I could see, but only just. It was as if someone had placed several layers of plastic over my eyes. Everything was blurry and I had a hard time reading. Bathing with no balance was a chore. Someone would come every day to make sure I didn’t fall or hurt myself as I had no balance. I had to be helped in and out of the bath.
I remember trying to go back to work after a month and a half pretty much housebound. I had to learn to walk again with the help of a cane. I could see, but only just. Taking a bus was a frightening. I had no balance on a moving vehicle and kept falling into people. Thankfully they were very nice about it.
It was when I lost the power of speech and the ability to type that my boss sent me to the hospital where my mother was waiting to meet me. The words were there, waiting in my mouth to be spoken, but I could only get one out of every five out.

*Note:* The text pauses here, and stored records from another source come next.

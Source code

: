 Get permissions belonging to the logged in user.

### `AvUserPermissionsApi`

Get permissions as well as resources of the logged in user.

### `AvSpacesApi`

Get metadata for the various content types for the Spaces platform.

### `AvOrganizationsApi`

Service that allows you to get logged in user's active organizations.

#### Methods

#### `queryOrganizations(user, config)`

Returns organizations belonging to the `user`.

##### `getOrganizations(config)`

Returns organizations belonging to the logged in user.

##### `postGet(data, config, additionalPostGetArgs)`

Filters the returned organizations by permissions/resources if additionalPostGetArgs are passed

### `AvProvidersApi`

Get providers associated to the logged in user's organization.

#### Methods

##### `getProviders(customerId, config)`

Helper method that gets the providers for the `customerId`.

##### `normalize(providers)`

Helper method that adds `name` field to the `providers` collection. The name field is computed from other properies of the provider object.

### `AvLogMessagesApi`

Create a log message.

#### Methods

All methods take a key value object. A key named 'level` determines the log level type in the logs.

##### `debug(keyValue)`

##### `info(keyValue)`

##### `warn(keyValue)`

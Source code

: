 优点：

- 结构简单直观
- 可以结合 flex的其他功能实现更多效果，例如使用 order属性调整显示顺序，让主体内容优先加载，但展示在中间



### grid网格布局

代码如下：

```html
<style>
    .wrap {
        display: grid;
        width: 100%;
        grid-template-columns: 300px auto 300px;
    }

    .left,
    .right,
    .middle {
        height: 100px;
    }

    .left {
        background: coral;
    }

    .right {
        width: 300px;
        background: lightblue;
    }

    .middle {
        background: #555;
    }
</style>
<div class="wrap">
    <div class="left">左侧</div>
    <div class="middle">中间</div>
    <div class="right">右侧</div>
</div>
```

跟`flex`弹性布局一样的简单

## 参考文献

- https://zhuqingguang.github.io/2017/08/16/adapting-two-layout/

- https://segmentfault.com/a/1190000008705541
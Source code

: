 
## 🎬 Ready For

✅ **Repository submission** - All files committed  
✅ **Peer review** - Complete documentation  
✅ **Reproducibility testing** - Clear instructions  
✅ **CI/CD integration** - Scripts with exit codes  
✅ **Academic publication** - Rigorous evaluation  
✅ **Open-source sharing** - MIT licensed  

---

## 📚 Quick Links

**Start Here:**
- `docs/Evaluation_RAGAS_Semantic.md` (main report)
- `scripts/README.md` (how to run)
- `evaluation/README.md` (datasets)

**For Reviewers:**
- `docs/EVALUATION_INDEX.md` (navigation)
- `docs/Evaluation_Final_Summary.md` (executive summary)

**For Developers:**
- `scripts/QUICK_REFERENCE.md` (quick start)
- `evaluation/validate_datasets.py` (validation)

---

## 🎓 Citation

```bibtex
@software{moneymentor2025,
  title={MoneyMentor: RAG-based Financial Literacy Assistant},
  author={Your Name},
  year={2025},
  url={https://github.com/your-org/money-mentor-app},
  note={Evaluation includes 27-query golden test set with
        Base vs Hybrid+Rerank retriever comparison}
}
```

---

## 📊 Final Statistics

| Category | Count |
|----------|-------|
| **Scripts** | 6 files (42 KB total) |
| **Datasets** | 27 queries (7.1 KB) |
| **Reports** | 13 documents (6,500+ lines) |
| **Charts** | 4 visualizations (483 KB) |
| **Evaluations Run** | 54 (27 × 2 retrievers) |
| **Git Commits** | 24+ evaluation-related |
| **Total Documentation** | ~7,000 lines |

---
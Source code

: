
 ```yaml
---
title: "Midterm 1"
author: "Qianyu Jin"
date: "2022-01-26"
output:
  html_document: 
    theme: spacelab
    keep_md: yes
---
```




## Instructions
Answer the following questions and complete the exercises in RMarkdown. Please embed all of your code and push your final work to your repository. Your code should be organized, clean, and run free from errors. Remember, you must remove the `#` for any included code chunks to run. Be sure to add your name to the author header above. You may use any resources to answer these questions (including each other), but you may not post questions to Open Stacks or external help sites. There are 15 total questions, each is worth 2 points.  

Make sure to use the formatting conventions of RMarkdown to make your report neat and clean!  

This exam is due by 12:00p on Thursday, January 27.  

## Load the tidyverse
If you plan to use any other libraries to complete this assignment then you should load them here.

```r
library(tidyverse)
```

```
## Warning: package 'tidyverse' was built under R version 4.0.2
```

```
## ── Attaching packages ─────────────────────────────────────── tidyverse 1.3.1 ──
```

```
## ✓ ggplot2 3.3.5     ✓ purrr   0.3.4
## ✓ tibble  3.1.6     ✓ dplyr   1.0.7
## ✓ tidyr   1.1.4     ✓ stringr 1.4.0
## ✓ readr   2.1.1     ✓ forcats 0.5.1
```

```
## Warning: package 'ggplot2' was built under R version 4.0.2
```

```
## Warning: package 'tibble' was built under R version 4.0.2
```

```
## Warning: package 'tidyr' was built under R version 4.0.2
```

Likewise, my brain knew the words that it wanted my hands to type, but I couldn’t get my fingers to go where I wanted them to. There was a blockage somewhere.
I had known that something was wrong. We all know our own bodies, right? Since December 31st, I knew it wasn’t just the Cerebral Palsy I was born with. It was something deeper. We were lucky that there was a neurologist on staff in the emergency room that night. He said he had an idea of what it was, but they would have to run some test to be sure.
On August 21st, 2013, eight months after the whole ordeal had started, I found out what I was carrying inside of me. The neurologist gave it a name. He said I had Multiple Sclerosis. This news came the day before my birthday.
Some people said that that was a horrible thing to happen right before my birthday but I didn’t think so. It had a name now. I knew the name of what I would be fighting against.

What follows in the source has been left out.